The fix is straight-forward in concept: There’s no specific reason to include the public key of the onion address in the service descriptor. It’s simply used as a way of authenticating that an onion service is truly yours. So why not perform the same function but with a subkey off of your master key used for the onion services. There is no way to derive the master key (onion address) from the subkey but you’re still able to authenticate the key as being owned by the service.
This means that the onion address can never be discovered by my friend’s threat intelligence company (hi!) who is running a bunch of HSDir’s. They’ll have to figure out another way.

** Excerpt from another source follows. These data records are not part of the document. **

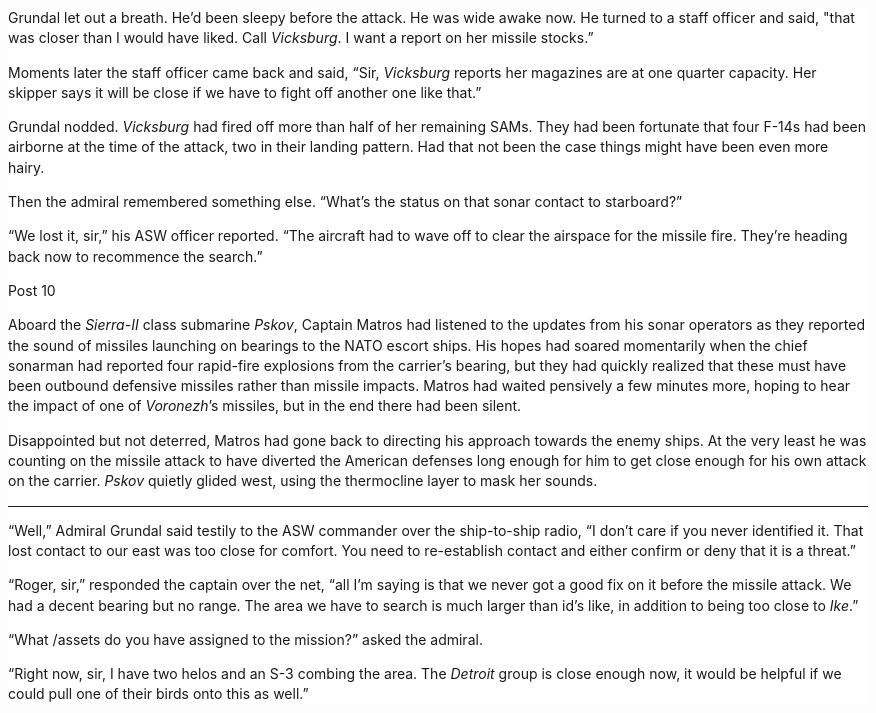 Grundal let out a breath. He’d been sleepy before the attack. He was
wide awake now. He turned to a staff officer and said, "that was closer
than I would have liked. Call *Vicksburg*. I want a report on her
missile stocks.”

Moments later the staff officer came back and said, “Sir, *Vicksburg*
reports her magazines are at one quarter capacity. Her skipper says it
will be close if we have to fight off another one like that.”

Grundal nodded. *Vicksburg* had fired off more than half of her
remaining SAMs. They had been fortunate that four F-14s had been
airborne at the time of the attack, two in their landing pattern. Had
that not been the case things might have been even more hairy.

Then the admiral remembered something else. “What’s the status on that
sonar contact to starboard?”

“We lost it, sir,” his ASW officer reported. “The aircraft had to wave
off to clear the airspace for the missile fire. They’re heading back now
to recommence the search.”

Post 10

Aboard the *Sierra-II* class submarine *Pskov*, Captain Matros had
listened to the updates from his sonar operators as they reported the
sound of missiles launching on bearings to the NATO escort ships. His
hopes had soared momentarily when the chief sonarman had reported four
rapid-fire explosions from the carrier’s bearing, but they had quickly
realized that these must have been outbound defensive missiles rather
than missile impacts. Matros had waited pensively a few minutes more,
hoping to hear the impact of one of *Voronezh*’s missiles, but in the
end there had been silent.

Disappointed but not deterred, Matros had gone back to directing his
approach towards the enemy ships. At the very least he was counting on
the missile attack to have diverted the American defenses long enough
for him to get close enough for his own attack on the carrier. *Pskov*
quietly glided west, using the thermocline layer to mask her sounds.

-----

“Well,” Admiral Grundal said testily to the ASW commander over the
ship-to-ship radio, “I don’t care if you never identified it. That lost
contact to our east was too close for comfort. You need to re-establish
contact and either confirm or deny that it is a threat.”

“Roger, sir,” responded the captain over the net, “all I’m saying is
that we never got a good fix on it before the missile attack. We had a
decent bearing but no range. The area we have to search is much larger
than id’s like, in addition to being too close to *Ike*.”

“What /assets do you have assigned to the mission?” asked the admiral.

“Right now, sir, I have two helos and an S-3 combing the area. The
*Detroit* group is close enough now, it would be helpful if we could
pull one of their birds onto this as well.”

What I don’t know yet is if you still did this attack on the new onion services, would you be able to see an onion address’s subkey and continue to track it’s popularity? I might not be able to see that a key corresponds to an onion address, but could I see how popular some onion services are?
If you followed the above malicious HSDir scenario, you’ll be pleased
to know that it’s even easier to exploit. You can also work
hard to be one of the 6 HSDir’s for a designated onion service. This works by taking the
replica I mentioned
above which are predictable, and brute force a hash that is appears before
all others. The attack is outlined here
The fix is to use the new shared randomness hotness. This came out earlier this year but I didn’t really understand why. Finally it seems relevant to me. The short of it is the shared random value is stored in the consensus document and everyone agrees to it but it cannot be predictable. Because it’s not predictable, it can be used with the descriptor file so that others can’t predict its values and forcefully become one of the HSDir’s for the service.
Previous versions of tor required that onion services make a double circuit to the rendezvous point. That’s the central hop where the onion service and the client meet. This was basically a circuit for the client and a circuit for the service. The goal was you could provide anonymity properties to both sides.
But then Facebook entered the onion service game and they became one of the first big sites that cared more about performance than anonymity. They didn’t care about the anonymity properties provided by making a circuit from the onion service to the rendezvous point.
So they let you get rid of it.
Now you can specify your service as a Single Onion Service which will only make a single client circuit from the client side, and let the server side connect directly to the rendezvous point. This improves latency because you’re removing 2 unnecessary hops from the connection and it cuts down on the amount of tor network resources required.